Population (1 January 2025)
- • Total: 1,288
- • Density: 31.8/km^{2} (82.4/sq mi)
- Demonym: Valtopinesi
- Time zone: UTC+1 (CET)
- • Summer (DST): UTC+2 (CEST)
- Postal code: 06030
- Dialing code: 0742
- Website: Official website

= Valtopina =

Valtopina is a comune (municipality) in the Province of Perugia in the Italian region Umbria, located about 30 km east of Perugia.

== Etymology ==
The name Valtopina derives from the position of the settlement, located low in a valley and bordered by the Topino river.

The community was originally known as Cerqua (referring to oak trees or woodland). This earlier name remained in official cartography until the 20th century and is still used locally.

== History ==
Between the 10th and 11th centuries a system of castles and villages developed in the area, forming the Universitas Vallis Topini et Villae Balciani. This territorial entity included the districts of Poggio, Santa Cristina, Gallano, Pasano, Serra and Balciano.

By 1235 the territory extended to roughly twice its present size and constituted an autonomous viscounty within the Duchy of Spoleto. The viscount held a temporary office, with administrative authority exercised from the castle of Poggio and supported by a council composed of heads of households. During the 13th century the area suffered territorial losses as a result of political conflicts.

Submission to Assisi in 1282 was undertaken to counter the expansion of Foligno, but autonomy was restored in 1300 by Pope Boniface VIII. From 1383 to 1439 the territory was ruled by the Trinci family of Foligno as viscounts. Statutes issued in 1434 under Corrado Trinci remained in force until 1816.

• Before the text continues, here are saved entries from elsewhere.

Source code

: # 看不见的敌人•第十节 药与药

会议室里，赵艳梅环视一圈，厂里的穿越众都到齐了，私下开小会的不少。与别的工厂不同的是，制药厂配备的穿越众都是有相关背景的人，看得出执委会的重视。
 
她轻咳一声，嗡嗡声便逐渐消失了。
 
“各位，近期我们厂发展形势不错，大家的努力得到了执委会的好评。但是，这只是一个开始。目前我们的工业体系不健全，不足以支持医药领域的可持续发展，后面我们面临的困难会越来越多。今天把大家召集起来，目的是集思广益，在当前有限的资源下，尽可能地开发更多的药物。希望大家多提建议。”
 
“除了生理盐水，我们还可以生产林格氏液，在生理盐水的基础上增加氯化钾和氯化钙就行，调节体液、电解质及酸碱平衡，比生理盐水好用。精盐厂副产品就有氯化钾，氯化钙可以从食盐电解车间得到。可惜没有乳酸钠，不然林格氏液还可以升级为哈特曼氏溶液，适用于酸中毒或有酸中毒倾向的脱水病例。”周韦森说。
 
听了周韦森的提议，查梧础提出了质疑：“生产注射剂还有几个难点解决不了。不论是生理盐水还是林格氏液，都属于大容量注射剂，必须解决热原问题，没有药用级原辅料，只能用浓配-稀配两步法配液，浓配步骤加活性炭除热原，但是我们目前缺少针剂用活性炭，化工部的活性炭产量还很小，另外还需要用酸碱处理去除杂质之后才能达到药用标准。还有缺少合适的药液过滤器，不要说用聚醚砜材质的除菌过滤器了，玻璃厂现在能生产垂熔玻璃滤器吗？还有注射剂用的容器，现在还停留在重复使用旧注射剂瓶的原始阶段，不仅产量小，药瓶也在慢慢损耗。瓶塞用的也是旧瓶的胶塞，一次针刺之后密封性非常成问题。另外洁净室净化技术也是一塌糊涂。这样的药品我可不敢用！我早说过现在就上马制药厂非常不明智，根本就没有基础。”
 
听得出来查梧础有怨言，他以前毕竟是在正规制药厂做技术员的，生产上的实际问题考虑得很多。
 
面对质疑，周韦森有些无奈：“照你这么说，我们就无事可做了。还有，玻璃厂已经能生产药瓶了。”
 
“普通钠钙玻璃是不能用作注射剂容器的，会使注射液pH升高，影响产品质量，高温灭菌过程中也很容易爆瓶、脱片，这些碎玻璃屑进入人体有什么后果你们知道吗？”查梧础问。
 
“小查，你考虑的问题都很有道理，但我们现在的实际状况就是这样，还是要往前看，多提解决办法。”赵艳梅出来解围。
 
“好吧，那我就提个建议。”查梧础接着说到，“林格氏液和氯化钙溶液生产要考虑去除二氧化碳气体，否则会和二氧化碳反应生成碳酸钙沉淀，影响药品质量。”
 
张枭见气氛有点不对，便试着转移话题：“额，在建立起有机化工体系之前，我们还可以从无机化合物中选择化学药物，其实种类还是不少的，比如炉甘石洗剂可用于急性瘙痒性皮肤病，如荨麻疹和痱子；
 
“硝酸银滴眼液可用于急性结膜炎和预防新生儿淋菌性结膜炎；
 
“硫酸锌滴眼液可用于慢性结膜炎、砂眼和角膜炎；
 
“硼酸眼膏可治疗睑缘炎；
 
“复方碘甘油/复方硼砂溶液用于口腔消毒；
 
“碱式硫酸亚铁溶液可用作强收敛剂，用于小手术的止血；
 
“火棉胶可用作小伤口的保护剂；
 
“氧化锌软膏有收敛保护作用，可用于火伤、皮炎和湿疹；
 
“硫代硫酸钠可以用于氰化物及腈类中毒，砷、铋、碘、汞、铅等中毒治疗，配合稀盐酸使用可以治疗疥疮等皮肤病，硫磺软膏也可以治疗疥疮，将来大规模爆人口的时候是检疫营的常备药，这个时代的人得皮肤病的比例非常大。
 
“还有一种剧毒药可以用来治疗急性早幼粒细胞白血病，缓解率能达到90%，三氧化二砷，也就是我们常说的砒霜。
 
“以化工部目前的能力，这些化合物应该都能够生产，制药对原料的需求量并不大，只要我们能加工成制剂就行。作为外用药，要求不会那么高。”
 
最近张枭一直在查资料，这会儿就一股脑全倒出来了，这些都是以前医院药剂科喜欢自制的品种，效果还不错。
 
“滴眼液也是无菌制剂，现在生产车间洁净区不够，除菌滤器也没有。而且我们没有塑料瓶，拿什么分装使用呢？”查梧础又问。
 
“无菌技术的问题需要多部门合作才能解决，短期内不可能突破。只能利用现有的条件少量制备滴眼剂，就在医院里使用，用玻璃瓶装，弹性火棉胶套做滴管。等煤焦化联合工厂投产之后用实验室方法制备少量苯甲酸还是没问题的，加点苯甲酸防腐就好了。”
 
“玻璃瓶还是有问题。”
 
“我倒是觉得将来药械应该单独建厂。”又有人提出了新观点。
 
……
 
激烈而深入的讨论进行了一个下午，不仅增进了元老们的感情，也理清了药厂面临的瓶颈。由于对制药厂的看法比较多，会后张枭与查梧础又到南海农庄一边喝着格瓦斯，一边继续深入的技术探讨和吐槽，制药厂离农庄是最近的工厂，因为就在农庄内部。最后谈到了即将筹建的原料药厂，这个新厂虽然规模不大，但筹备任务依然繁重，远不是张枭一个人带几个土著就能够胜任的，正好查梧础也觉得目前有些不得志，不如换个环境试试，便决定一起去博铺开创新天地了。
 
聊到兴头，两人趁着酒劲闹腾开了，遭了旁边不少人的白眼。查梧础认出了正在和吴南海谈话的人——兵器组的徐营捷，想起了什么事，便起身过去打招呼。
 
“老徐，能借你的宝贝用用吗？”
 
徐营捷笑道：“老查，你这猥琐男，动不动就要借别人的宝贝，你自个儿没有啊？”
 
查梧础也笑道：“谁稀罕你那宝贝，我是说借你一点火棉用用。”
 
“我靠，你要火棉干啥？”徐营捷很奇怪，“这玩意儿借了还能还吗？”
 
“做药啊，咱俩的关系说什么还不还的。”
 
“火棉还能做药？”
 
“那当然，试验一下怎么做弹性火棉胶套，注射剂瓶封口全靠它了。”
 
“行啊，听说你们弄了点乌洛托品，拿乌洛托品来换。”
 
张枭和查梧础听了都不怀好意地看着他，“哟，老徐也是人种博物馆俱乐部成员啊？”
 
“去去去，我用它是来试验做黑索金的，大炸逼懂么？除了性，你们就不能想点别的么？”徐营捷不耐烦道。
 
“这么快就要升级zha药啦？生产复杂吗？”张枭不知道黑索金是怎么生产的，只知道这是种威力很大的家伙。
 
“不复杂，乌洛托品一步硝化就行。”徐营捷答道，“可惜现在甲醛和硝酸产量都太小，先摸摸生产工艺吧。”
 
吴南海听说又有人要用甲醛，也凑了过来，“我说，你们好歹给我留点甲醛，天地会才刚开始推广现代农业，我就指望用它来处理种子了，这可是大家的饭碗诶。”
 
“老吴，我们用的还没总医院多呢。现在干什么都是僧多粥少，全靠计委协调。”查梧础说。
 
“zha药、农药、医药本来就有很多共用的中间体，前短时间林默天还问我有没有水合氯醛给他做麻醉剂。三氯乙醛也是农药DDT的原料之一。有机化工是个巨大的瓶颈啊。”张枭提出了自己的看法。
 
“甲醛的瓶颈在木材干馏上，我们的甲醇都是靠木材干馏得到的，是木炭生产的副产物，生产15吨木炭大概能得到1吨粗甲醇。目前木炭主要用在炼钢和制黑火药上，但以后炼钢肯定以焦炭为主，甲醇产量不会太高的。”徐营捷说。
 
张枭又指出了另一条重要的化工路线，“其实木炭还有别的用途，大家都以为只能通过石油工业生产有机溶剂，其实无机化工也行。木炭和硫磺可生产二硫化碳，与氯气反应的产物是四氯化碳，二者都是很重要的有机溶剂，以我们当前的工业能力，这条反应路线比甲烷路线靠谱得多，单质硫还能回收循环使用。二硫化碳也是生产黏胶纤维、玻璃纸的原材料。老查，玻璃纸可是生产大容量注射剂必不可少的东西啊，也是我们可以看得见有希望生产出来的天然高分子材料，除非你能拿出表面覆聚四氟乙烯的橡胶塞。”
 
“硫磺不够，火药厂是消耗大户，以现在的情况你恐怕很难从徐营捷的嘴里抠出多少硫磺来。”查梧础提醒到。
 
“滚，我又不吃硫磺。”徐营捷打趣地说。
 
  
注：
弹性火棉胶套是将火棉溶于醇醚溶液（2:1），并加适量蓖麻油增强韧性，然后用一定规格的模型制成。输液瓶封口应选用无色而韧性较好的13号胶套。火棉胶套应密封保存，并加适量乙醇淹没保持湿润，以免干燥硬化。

Throughout the Middle Ages the population was concentrated mainly on the hills, while settlement in the valley developed in connection with trade along the Via Flaminia.

In the late 15th century a fair dedicated to San Bernardino was established at the confluence of the Topino and a watercourse known as the Anna.

The castle of Poggio remained the administrative seat until around 1800. Between 1816 and 1817 Valtopina was dependent on the government of Nocera. It became an autonomous municipality in 1827 with a mayor, but in 1833 it was again placed under the administration of Nocera.

In 1860 the territory was annexed to the Kingdom of Sardinia. Between 1927 and 1947 it was annexed to the municipality of Foligno, before being restored as an autonomous municipality in 1948.

In 1895 Valtopina had a population of 1,279 inhabitants.

== Geography ==
Valtopina is situated in the valley of the Topino river, approximately 10 km from Nocera and 17 km from Foligno. The river Topino flows near the settlement, and the Via Flaminia passes through the area.

The surrounding territory is predominantly mountainous. The Furlo Pass crosses the area.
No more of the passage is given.